Task to complete: Go through the data below. List every line that holds the word "Theta".

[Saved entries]

○ ○ ○ ○ ○ ○ ○

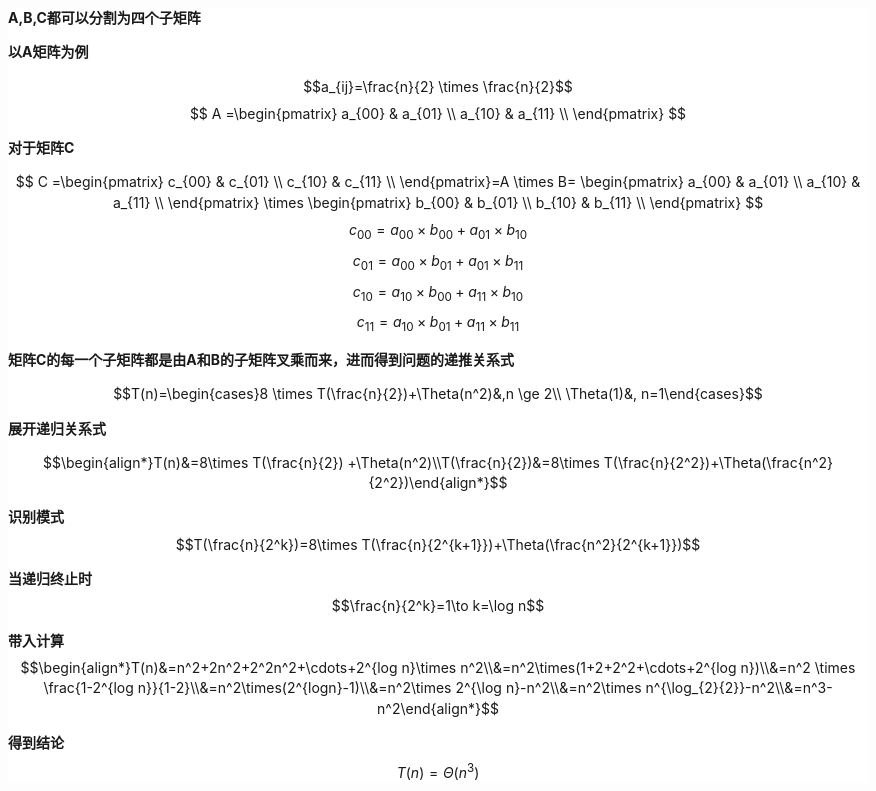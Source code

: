 **A,B,C都可以分割为四个子矩阵**

**以A矩阵为例**

$$a_{ij}=\frac{n}{2} \times \frac{n}{2}$$
$$
A =\begin{pmatrix}
a_{00} & a_{01} \\
a_{10} & a_{11}  \\
\end{pmatrix}
$$

**对于矩阵C**

$$
C =\begin{pmatrix}
c_{00} & c_{01} \\
c_{10} & c_{11}  \\
\end{pmatrix}=A \times B= \begin{pmatrix}
a_{00} & a_{01} \\
a_{10} & a_{11}  \\
\end{pmatrix}
\times
\begin{pmatrix}
b_{00} & b_{01} \\
b_{10} & b_{11}  \\
\end{pmatrix}
$$
$$c_{00}=a_{00}\times b_{00}+a_{01}\times b_{10}$$
$$c_{01}=a_{00}\times b_{01}+a_{01}\times b_{11}$$
$$c_{10}=a_{10}\times b_{00}+a_{11}\times b_{10}$$
$$c_{11}=a_{10}\times b_{01}+a_{11}\times b_{11}$$

**矩阵C的每一个子矩阵都是由A和B的子矩阵叉乘而来，进而得到问题的递推关系式**

$$T(n)=\begin{cases}8 \times T(\frac{n}{2})+\Theta(n^2)&,n \ge 2\\ \Theta(1)&, n=1\end{cases}$$

**展开递归关系式**

$$\begin{align*}T(n)&=8\times T(\frac{n}{2}) +\Theta(n^2)\\T(\frac{n}{2})&=8\times T(\frac{n}{2^2})+\Theta(\frac{n^2}{2^2})\end{align*}$$


**识别模式**
$$T(\frac{n}{2^k})=8\times T(\frac{n}{2^{k+1}})+\Theta(\frac{n^2}{2^{k+1}})$$

**当递归终止时**
$$\frac{n}{2^k}=1\to k=\log n$$

**带入计算**
$$\begin{align*}T(n)&=n^2+2n^2+2^2n^2+\cdots+2^{log n}\times n^2\\&=n^2\times(1+2+2^2+\cdots+2^{log n})\\&=n^2 \times \frac{1-2^{log n}}{1-2}\\&=n^2\times(2^{logn}-1)\\&=n^2\times 2^{\log n}-n^2\\&=n^2\times n^{\log_{2}{2}}-n^2\\&=n^3-n^2\end{align*}$$

**得到结论**
$$T(n)=\Theta(n^3)$$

○ ○ ○ ○ ○ ○ ○

Output:
$$T(n)=\begin{cases}8 \times T(\frac{n}{2})+\Theta(n^2)&,n \ge 2\\ \Theta(1)&, n=1\end{cases}$$
$$\begin{align*}T(n)&=8\times T(\frac{n}{2}) +\Theta(n^2)\\T(\frac{n}{2})&=8\times T(\frac{n}{2^2})+\Theta(\frac{n^2}{2^2})\end{align*}$$
$$T(\frac{n}{2^k})=8\times T(\frac{n}{2^{k+1}})+\Theta(\frac{n^2}{2^{k+1}})$$
$$T(n)=\Theta(n^3)$$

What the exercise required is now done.